I finally found a moment to sit down at my desk and relax for a while. The chair felt comfortable against my back as I let out a deep sigh and closed my eyes. I know I have to work on the file but for now, I pushed those thoughts aside and allowed myself to simply relax. before I start working again. I looked at my ankles to see if they are swelling because I wasn't in that much pain like I was before but thank God it was nothing, just a little discomfort.

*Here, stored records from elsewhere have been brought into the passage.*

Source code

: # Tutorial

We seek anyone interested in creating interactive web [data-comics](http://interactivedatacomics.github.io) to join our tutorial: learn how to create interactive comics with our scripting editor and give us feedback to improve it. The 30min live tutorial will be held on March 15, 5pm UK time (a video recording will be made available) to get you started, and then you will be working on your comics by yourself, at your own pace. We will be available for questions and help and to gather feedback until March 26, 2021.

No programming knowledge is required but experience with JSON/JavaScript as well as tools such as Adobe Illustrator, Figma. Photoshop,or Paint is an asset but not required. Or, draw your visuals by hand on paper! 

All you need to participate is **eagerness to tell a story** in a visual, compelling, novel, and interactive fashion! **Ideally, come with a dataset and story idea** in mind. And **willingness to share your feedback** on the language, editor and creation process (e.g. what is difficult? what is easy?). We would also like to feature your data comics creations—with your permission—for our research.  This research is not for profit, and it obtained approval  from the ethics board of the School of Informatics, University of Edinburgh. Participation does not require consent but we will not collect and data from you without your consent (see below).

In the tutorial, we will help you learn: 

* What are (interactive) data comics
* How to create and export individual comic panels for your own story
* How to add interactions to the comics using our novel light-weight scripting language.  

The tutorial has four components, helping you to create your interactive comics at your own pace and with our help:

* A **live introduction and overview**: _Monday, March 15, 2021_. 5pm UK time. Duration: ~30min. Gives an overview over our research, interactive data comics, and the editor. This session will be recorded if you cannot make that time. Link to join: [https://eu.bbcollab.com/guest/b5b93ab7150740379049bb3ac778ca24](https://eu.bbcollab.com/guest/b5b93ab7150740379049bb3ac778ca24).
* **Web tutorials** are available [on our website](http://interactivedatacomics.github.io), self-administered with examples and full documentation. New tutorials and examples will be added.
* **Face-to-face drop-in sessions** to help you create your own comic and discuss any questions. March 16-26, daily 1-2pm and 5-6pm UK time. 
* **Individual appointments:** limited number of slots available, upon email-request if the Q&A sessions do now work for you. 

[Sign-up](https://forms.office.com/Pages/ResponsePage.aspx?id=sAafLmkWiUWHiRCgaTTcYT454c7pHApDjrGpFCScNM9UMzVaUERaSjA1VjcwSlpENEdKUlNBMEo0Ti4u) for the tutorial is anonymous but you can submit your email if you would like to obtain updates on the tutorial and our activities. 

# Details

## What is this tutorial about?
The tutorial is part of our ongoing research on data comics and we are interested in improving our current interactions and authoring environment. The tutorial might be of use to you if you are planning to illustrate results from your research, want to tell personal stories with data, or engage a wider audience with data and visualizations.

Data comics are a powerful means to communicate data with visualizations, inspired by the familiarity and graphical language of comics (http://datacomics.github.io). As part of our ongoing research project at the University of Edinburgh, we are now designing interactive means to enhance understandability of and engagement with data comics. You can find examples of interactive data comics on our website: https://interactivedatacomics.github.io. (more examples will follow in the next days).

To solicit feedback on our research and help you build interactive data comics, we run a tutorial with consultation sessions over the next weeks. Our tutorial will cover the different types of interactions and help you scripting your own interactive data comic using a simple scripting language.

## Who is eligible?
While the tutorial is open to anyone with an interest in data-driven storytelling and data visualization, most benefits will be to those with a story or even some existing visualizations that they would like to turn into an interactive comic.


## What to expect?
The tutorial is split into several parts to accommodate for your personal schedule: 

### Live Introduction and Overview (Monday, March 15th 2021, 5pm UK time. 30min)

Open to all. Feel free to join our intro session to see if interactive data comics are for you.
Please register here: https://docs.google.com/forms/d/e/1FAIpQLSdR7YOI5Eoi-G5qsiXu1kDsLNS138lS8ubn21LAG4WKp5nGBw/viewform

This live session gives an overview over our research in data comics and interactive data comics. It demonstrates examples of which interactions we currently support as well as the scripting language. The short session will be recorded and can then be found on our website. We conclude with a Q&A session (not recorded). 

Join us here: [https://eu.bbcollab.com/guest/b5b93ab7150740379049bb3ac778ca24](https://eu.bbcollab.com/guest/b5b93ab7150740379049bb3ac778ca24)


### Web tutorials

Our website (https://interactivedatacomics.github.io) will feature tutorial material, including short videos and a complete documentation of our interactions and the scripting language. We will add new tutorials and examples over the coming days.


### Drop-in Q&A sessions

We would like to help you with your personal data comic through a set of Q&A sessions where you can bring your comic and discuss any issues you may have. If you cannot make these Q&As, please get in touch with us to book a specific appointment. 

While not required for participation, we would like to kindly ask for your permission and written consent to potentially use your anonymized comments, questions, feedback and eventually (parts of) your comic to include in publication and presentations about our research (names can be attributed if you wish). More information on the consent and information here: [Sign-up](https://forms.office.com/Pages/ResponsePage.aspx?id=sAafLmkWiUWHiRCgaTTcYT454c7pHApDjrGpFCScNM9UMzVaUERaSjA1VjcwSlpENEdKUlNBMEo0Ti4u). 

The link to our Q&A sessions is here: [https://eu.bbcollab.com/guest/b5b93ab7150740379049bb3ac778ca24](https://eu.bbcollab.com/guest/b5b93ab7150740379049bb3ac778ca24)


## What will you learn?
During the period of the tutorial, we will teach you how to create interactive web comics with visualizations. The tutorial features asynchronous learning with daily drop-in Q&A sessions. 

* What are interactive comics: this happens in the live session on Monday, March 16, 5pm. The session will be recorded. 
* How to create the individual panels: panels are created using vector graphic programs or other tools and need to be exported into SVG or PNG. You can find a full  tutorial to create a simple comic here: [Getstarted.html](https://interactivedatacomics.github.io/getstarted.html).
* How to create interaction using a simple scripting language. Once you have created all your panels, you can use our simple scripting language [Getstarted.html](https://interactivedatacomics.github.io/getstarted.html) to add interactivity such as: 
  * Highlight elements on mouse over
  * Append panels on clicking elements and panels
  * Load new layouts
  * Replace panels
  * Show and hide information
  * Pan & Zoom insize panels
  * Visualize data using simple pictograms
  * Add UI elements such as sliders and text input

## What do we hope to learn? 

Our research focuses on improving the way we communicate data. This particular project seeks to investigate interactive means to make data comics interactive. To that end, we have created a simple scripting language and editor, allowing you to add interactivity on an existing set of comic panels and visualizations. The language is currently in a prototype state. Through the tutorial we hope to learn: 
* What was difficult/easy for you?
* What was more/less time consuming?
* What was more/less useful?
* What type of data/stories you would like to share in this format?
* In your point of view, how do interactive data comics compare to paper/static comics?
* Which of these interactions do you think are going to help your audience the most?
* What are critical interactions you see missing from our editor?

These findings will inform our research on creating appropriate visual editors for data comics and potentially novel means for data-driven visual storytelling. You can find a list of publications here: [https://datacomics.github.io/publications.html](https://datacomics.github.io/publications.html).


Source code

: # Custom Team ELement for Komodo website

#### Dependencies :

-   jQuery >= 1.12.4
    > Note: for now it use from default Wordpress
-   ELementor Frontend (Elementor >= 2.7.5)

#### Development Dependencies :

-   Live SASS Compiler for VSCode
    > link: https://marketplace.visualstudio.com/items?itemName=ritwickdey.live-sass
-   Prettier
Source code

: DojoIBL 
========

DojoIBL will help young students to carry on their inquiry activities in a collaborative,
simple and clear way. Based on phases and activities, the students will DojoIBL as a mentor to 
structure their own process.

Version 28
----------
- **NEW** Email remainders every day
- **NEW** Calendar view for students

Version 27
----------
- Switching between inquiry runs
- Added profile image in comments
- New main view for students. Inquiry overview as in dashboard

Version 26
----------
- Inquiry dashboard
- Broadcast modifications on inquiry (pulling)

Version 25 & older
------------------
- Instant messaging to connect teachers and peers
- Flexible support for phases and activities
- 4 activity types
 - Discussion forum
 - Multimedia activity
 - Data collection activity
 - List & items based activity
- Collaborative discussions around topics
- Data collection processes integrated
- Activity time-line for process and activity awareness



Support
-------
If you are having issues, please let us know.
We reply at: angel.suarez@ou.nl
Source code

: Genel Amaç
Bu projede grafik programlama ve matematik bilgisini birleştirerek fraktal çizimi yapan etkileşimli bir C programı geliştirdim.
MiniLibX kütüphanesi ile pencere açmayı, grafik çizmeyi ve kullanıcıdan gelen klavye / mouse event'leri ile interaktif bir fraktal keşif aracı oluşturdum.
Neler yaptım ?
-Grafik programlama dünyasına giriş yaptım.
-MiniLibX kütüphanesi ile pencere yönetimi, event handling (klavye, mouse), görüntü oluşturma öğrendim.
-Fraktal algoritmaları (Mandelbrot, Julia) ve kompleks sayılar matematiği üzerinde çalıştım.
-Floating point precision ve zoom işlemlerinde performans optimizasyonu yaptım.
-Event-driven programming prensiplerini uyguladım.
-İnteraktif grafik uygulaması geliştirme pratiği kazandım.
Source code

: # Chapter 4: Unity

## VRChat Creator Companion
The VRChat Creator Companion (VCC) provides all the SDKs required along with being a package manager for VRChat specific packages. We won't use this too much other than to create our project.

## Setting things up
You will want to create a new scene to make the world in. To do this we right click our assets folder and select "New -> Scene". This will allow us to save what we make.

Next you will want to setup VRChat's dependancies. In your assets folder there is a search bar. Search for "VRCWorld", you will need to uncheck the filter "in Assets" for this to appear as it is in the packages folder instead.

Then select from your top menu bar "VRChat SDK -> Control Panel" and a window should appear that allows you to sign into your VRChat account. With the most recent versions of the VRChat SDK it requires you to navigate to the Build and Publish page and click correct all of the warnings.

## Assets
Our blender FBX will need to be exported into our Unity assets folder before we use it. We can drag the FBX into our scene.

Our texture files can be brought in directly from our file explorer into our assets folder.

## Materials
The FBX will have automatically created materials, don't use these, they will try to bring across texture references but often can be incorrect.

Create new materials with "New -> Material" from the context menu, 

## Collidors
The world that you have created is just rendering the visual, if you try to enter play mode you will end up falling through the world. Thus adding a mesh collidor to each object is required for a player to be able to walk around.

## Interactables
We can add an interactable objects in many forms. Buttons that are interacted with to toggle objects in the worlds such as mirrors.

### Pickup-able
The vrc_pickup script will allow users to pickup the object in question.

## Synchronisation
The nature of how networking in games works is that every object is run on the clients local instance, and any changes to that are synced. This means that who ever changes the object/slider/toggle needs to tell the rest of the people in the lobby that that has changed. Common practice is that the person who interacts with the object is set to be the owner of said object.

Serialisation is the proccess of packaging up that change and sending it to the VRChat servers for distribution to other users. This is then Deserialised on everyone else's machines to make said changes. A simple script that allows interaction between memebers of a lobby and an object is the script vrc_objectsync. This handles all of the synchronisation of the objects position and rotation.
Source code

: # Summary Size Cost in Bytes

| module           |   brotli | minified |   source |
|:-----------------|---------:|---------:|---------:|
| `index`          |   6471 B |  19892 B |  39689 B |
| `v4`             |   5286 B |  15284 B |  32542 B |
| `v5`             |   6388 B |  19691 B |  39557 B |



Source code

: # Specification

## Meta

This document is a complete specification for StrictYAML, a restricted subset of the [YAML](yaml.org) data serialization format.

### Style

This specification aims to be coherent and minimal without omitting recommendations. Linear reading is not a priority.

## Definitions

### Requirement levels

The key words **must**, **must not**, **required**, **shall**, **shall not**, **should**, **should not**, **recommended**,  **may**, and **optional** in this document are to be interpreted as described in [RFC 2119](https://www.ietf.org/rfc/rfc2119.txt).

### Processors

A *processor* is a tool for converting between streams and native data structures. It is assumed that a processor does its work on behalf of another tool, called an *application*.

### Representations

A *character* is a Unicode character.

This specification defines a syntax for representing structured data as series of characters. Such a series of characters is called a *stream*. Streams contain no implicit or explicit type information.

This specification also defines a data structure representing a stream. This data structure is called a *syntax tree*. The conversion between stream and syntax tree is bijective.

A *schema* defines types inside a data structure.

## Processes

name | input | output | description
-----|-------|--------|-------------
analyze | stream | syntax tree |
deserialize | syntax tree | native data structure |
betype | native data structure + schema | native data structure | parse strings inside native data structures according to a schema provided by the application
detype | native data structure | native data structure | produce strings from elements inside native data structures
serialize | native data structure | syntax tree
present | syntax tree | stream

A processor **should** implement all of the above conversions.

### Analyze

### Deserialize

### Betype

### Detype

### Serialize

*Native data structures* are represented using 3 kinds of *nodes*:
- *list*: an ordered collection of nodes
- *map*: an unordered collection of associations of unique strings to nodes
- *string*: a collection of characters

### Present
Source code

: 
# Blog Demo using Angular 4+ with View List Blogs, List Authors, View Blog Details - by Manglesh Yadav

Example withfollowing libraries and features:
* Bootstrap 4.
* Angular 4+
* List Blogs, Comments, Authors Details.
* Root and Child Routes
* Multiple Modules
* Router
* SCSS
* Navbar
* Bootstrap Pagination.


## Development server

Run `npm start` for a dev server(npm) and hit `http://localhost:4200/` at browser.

I picked up my phone to see if there were any messages from my family, there was one message from Mum asking if I settled and how was my first day going. Should I tell her how many times today I have thought about returning? Or should I tell her how I felt when I landed in New York because I think she might not be happy to hear that I felt relieved, felt like I could breathe again? I finally felt that running from my past was the best decision because I couldn't stay there anymore and relive every memory, every day of which I have no desire to remember.

So, like every time, I again lied to my mother, that I was okay and completely fine.

I know I decided to come here and I am satisfied with my decision but I am shitless scared regarding what my future holds.

I would be lying if I said I do not think about him because I do. I wonder if he misses me or if he regrets what he did. What if the accident never happened? Would we both still be together? I still remember the note he left behind.

“I wish you all the happiness in the world, I hope you forgive me someday.”

That's it? That's all he could say in his parting note? Forgive? How should one forgive a person who hurt you so badly, and left you in pieces to fend for yourself while he ran away the first chance he got?

I was the one who picked up those broken pieces and mended my heart while I was recovering and here I am! I have taken that single bold decision that changed my whole life. 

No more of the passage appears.